Wednesday night in Washington, D.C., the Embassy of Canada will recognize the history of U.S.-Canada relations and honor members of the so-called “Devil’s Brigade,” which captured more than 30,000 prisoners, was instrumental in the liberation of Rome and helped set the stage for elite fighters such as the Green Berets and the Navy SEALs.
U.S. Sen. Max Baucus, sponsor of a bill along with U.S. Sen. Jon Tester to award the First Special Service Force a Congressional Gold Medal, will speak at the event, as will Gary Doer, the Canadian ambassador to the United States. U.S. Rep. Denny Rehberg is co-sponsor of a similar bill in the House honoring the unit.
First Special Force Association Executive Director Bill Woon of Canyon Ferry, whose father served in the First Special Service Force, will also be on hand, along with some of the approximately 230 surviving members of the unit, members of Congress and others.

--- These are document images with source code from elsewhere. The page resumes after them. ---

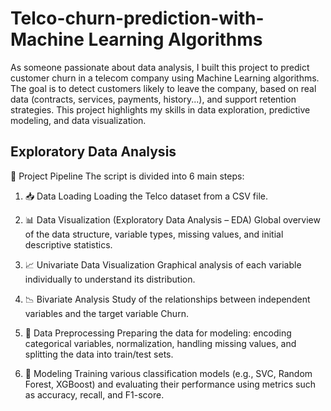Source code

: # Telco-churn-prediction-with-Machine Learning Algorithms
As someone passionate about data analysis, I built this project to predict customer churn in a telecom company using Machine Learning algorithms.
The goal is to detect customers likely to leave the company, based on real data (contracts, services, payments, history...), and support retention strategies.
This project highlights my skills in data exploration, predictive modeling, and data visualization.
## Exploratory Data Analysis 
🧪 Project Pipeline
The script is divided into 6 main steps:

1. 📥 Data Loading
Loading the Telco dataset from a CSV file.

2. 📊 Data Visualization (Exploratory Data Analysis – EDA)
Global overview of the data structure, variable types, missing values, and initial descriptive statistics.

3. 📈 Univariate Data Visualization
Graphical analysis of each variable individually to understand its distribution.

4. 📉 Bivariate Analysis
Study of the relationships between independent variables and the target variable Churn.

5. 🧹 Data Preprocessing
Preparing the data for modeling: encoding categorical variables, normalization, handling missing values, and splitting the data into train/test sets.

6. 🤖 Modeling
Training various classification models (e.g., SVC, Random Forest, XGBoost) and evaluating their performance using metrics such as accuracy, recall, and F1-score.






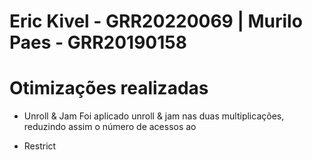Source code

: # Eric Kivel - GRR20220069 | Murilo Paes - GRR20190158

# Otimizações realizadas

- Unroll & Jam
  Foi aplicado unroll & jam nas duas multiplicações, reduzindo assim o
  número de acessos ao

- Restrict
  
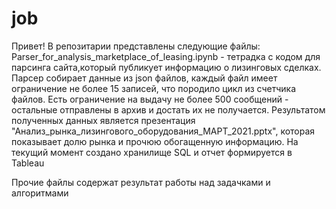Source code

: # job
Привет!
В репозитарии представлены следующие файлы:
Parser_for_analysis_marketplace_of_leasing.ipynb - тетрадка с кодом для парсинга сайта,который публикует информацию о лизинговых сделках. 
Парсер собирает данные из json файлов, каждый файл имеет ограничение не более 15 записей, что породило цикл из счетчика файлов. 
Есть ограничение на выдачу не более 500 сообщений - остальные отправлены в архив и достать их не получается.
Результатом полученных данных является презентация "Анализ_рынка_лизингового_оборудования_МАРТ_2021.pptx", которая показывает 
долю рынка и прочюю обогащенную информацию. На текущий момент создано хранилище SQL и отчет формируется в Tableau

Прочие файлы содержат результат работы над задачками и алгоритмами

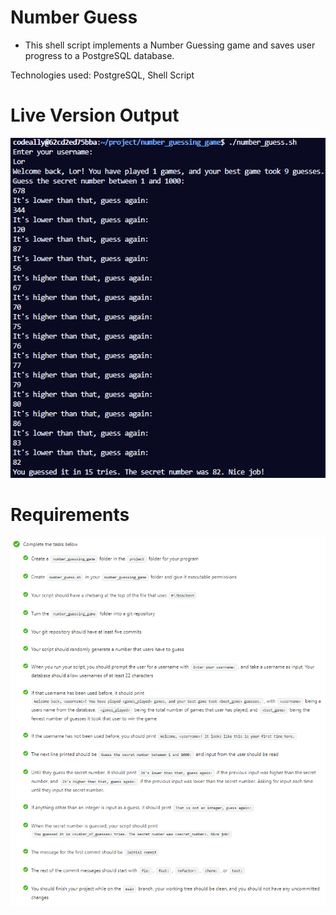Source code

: # Number Guess

- This shell script implements a Number Guessing game and saves user progress to a PostgreSQL database.

Technologies used: PostgreSQL, Shell Script

# Live Version Output

![image](./images/preview.png)

# Requirements

![image](./images/requirements.png)
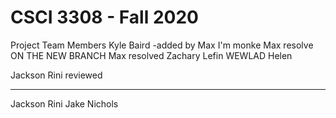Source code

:# CSCI 3308 - Fall 2020
Project Team Members
Kyle Baird
-added by Max
I'm monke
Max resolve
ON THE NEW BRANCH 
Max resolved
Zachary Lefin
WEWLAD
Helen

Jackson Rini reviewed

--------
Jackson Rini
Jake Nichols
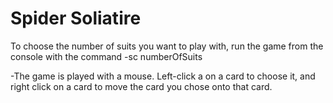 # Spider Soliatire 

To choose the number of suits you want to play with, run the game from the console with the command 
-sc numberOfSuits

-The game is played with a mouse. Left-click a on a card to choose it, and right click on a card to move the card you chose onto that card.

The event will include a screening of the film “Daring to Die: The Story of the Black Devils,” and a discussion with writer/director Greg Hancock.
The First Special Service Force was trained in alpine combat, covert amphibious landings, airborne operations and other unconventional methods. The force suffered 2,314 casualties, won five U.S. campaign stars and eight Canadian battle honors.
It battled Germans in the mountains of Italy and in southern France after initially preparing for a potential role in the liberation of Norway.